#### Task brief:
Show each line from the listing that includes the word "build".
─── Source information
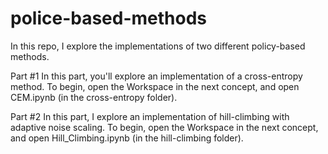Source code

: # police-based-methods

In this repo, I explore the implementations of two different policy-based methods.

Part #1
In this part, you'll explore an implementation of a cross-entropy method. To begin, open the Workspace in the next concept, and open CEM.ipynb (in the cross-entropy folder).

Part #2
In this part, I explore an implementation of hill-climbing with adaptive noise scaling. To begin, open the Workspace in the next concept, and open Hill_Climbing.ipynb (in the hill-climbing folder).
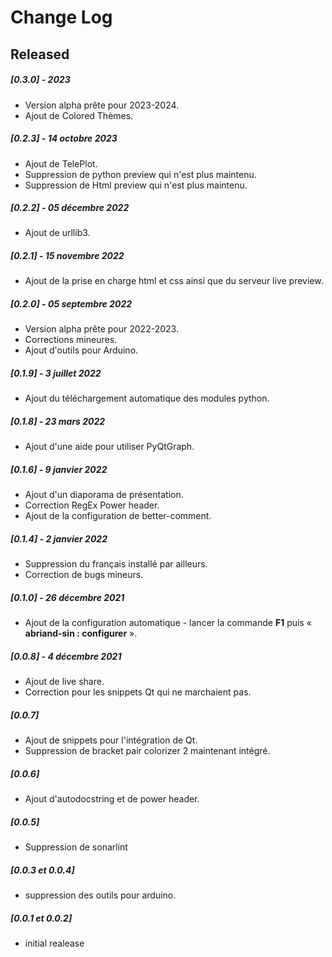 # Change Log

## Released
##### [0.3.0] -  2023
* Version alpha prête pour 2023-2024.
* Ajout de Colored Thèmes.
##### [0.2.3] -  14 octobre 2023
* Ajout de TelePlot.
* Suppression de python preview qui n'est plus maintenu.
* Suppression de Html preview qui n'est plus maintenu.
##### [0.2.2] - 05 décembre 2022
* Ajout de urllib3.
##### [0.2.1] - 15 novembre 2022
* Ajout de la prise en charge html et css ainsi que du serveur live preview.
##### [0.2.0] - 05 septembre 2022
* Version alpha prête pour 2022-2023.
* Corrections mineures.
* Ajout d'outils pour Arduino.
##### [0.1.9] - 3 juillet 2022
* Ajout du téléchargement automatique des modules python.
##### [0.1.8] - 23 mars 2022
* Ajout d'une aide pour utiliser PyQtGraph.
##### [0.1.6] - 9 janvier 2022
* Ajout d'un diaporama de présentation.
* Correction RegEx Power header.
* Ajout de la configuration de better-comment.
##### [0.1.4] - 2 janvier 2022
* Suppression du français installé par ailleurs.
* Correction de bugs mineurs.
##### [0.1.0] - 26 décembre 2021
* Ajout de la configuration automatique - lancer la commande **F1** puis « **abriand-sin : configurer** ».
##### [0.0.8] - 4 décembre 2021
* Ajout de live share.
* Correction pour les snippets Qt qui ne marchaient pas.
##### [0.0.7]
* Ajout de snippets pour l'intégration de Qt. 
* Suppression de bracket pair colorizer 2 maintenant intégré.
##### [0.0.6]
* Ajout d'autodocstring et de power header.
##### [0.0.5]
* Suppression de sonarlint
##### [0.0.3 et 0.0.4]
* suppression des outils pour arduino. 
##### [0.0.1 et 0.0.2]
* initial realease

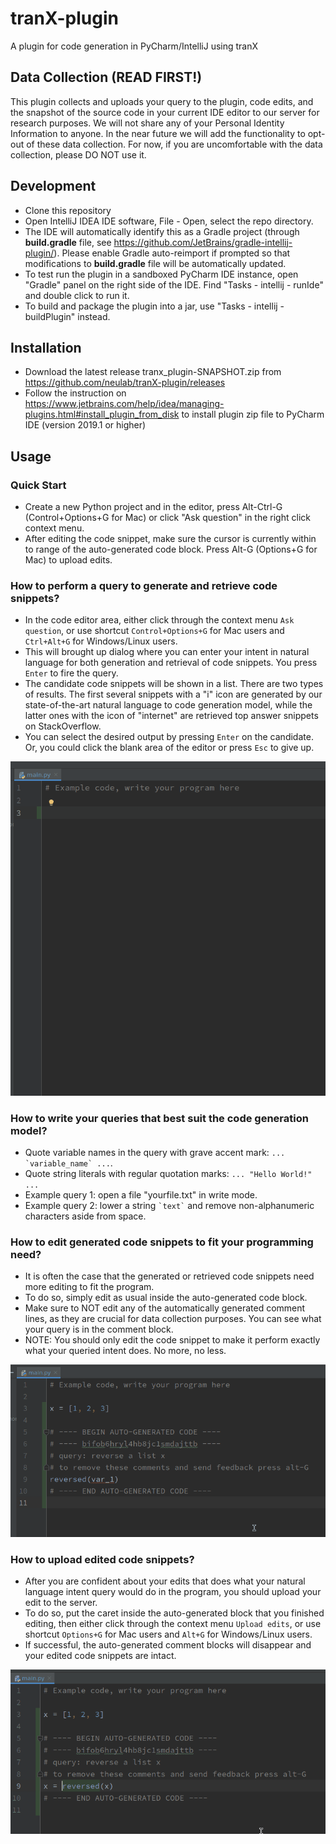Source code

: # tranX-plugin
A plugin for code generation in PyCharm/IntelliJ using tranX

## Data Collection (READ FIRST!)
This plugin collects and uploads your query to the plugin, code edits, and the snapshot of the source code in your current IDE editor to our server for research purposes.
We will not share any of your Personal Identity Information to anyone.
In the near future we will add the functionality to opt-out of these data collection.
For now, if you are uncomfortable with the data collection, please DO NOT use it.

## Development
- Clone this repository
- Open IntelliJ IDEA IDE software, File - Open, select the repo directory.
- The IDE will automatically identify this as a Gradle project (through **build.gradle** file, see https://github.com/JetBrains/gradle-intellij-plugin/). Please enable Gradle auto-reimport if prompted so that modifications to **build.gradle** file will be automatically updated.
- To test run the plugin in a sandboxed PyCharm IDE instance, open "Gradle" panel on the right side of the IDE. Find "Tasks - intellij - runIde" and double click to run it.
- To build and package the plugin into a jar, use "Tasks - intellij - buildPlugin" instead.

## Installation
- Download the latest release tranx_plugin-SNAPSHOT.zip
 from https://github.com/neulab/tranX-plugin/releases
- Follow the instruction on https://www.jetbrains.com/help/idea/managing-plugins.html#install_plugin_from_disk to install plugin zip file to PyCharm IDE (version 2019.1 or higher)

## Usage

### Quick Start
- Create a new Python project and in the editor, press Alt-Ctrl-G (Control+Options+G for Mac) or click "Ask question" in the right click context menu.
- After editing the code snippet, make sure the cursor is currently within to range of the auto-generated code block. Press Alt-G (Options+G for Mac) to upload edits.

### How to perform a query to generate and retrieve code snippets?
- In the code editor area, either click through the context menu `Ask question`, or use shortcut `Control+Options+G` for Mac users and `Ctrl+Alt+G` for Windows/Linux users.
- This will brought up dialog where you can enter your intent in natural language for both generation and retrieval of code snippets. You press `Enter` to fire the query.
- The candidate code snippets will be shown in a list. There are two types of results. The first several snippets with a "i" icon are generated by our state-of-the-art natural language to code generation model, while the latter ones with the icon of "internet" are retrieved top answer snippets on StackOverflow.
- You can select the desired output by pressing `Enter` on the candidate. Or, you could click the blank area of the editor or press `Esc` to give up.

![](imgs/query.gif)

### How to write your queries that best suit the code generation model?
- Quote variable names in the query with grave accent mark: ``... `variable_name` ...``.
- Quote string literals with regular quotation marks: ``... "Hello World!" ...``
- Example query 1: open a file "yourfile.txt" in write mode.
- Example query 2: lower a string `` `text` `` and remove non-alphanumeric characters aside from space.


### How to edit generated code snippets to fit your programming need?
- It is often the case that the generated or retrieved code snippets need more editing to fit the program.
- To do so, simply edit as usual inside the auto-generated code block. 
- Make sure to NOT edit any of the automatically generated comment lines, as they are crucial for data collection purposes. You can see what your query is in the comment block.
- NOTE: You should only edit the code snippet to make it perform exactly what your queried intent does. No more, no less.

![](imgs/edit.gif)

### How to upload edited code snippets?
- After you are confident about your edits that does what your natural language intent query would do in the program, you should upload your edit to the server.
- To do so, put the caret inside the auto-generated block that you finished editing, then either click through the context menu `Upload edits`, or use shortcut `Options+G` for Mac users and `Alt+G` for Windows/Linux users.
- If successful, the auto-generated comment blocks will disappear and your edited code snippets are intact.

![](imgs/upload.gif)

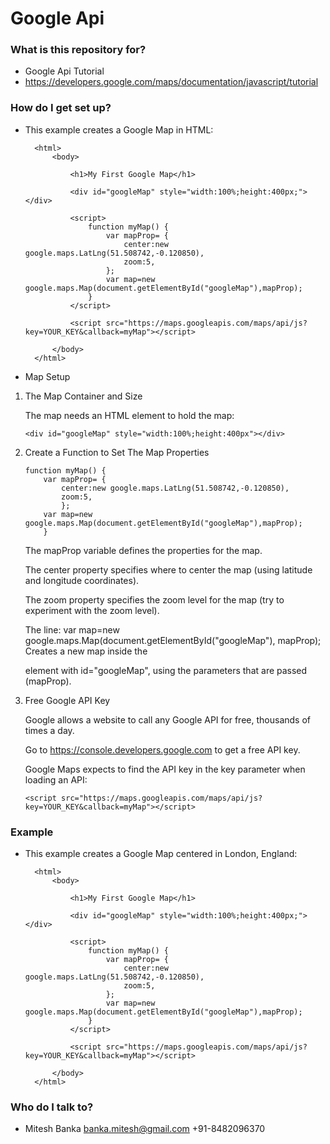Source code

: # Google Api #

### What is this repository for? ###

* Google Api Tutorial
* https://developers.google.com/maps/documentation/javascript/tutorial

### How do I get set up? ###

* This example creates a Google Map in HTML:

	<!DOCTYPE html>
		<html>
			<body>

				<h1>My First Google Map</h1>

				<div id="googleMap" style="width:100%;height:400px;"></div>

				<script>
					function myMap() {
						var mapProp= {
    						center:new google.maps.LatLng(51.508742,-0.120850),
    						zoom:5,
						};
						var map=new google.maps.Map(document.getElementById("googleMap"),mapProp);
					}
				</script>

				<script src="https://maps.googleapis.com/maps/api/js?key=YOUR_KEY&callback=myMap"></script>

			</body>
		</html>
	
* Map Setup

1.	The Map Container and Size
  
  	The map needs an HTML element to hold the map:

		<div id="googleMap" style="width:100%;height:400px"></div>
		
2.	Create a Function to Set The Map Properties
  
  		function myMap() {
			var mapProp= {
    			center:new google.maps.LatLng(51.508742,-0.120850),
    			zoom:5,
				};
			var map=new google.maps.Map(document.getElementById("googleMap"),mapProp);
			}
			
  	The mapProp variable defines the properties for the map.

  	The center property specifies where to center the map (using latitude and longitude coordinates).

  	The zoom property specifies the zoom level for the map (try to experiment with the zoom level).

  	The line: 
		var map=new google.maps.Map(document.getElementById("googleMap"), mapProp); 
	Creates a new map inside the <div> element with id="googleMap", using the parameters that are passed (mapProp).

3.	Free Google API Key
  
  	Google allows a website to call any Google API for free, thousands of times a day.

  	Go to https://console.developers.google.com to get a free API key.

  	Google Maps expects to find the API key in the key parameter when loading an API:

		<script src="https://maps.googleapis.com/maps/api/js?key=YOUR_KEY&callback=myMap"></script>

### Example ###

* This example creates a Google Map centered in London, England:

	<!DOCTYPE html>
		<html>
			<body>

				<h1>My First Google Map</h1>

				<div id="googleMap" style="width:100%;height:400px;"></div>

				<script>
					function myMap() {
						var mapProp= {
    						center:new google.maps.LatLng(51.508742,-0.120850),
    						zoom:5,
						};
						var map=new google.maps.Map(document.getElementById("googleMap"),mapProp);
					}
				</script>

				<script src="https://maps.googleapis.com/maps/api/js?key=YOUR_KEY&callback=myMap"></script>

			</body>
		</html>
	
### Who do I talk to? ###

* Mitesh Banka
  banka.mitesh@gmail.com
  +91-8482096370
──────
#### Expected output:
- The IDE will automatically identify this as a Gradle project (through **build.gradle** file, see https://github.com/JetBrains/gradle-intellij-plugin/). Please enable Gradle auto-reimport if prompted so that modifications to **build.gradle** file will be automatically updated.
- To build and package the plugin into a jar, use "Tasks - intellij - buildPlugin" instead.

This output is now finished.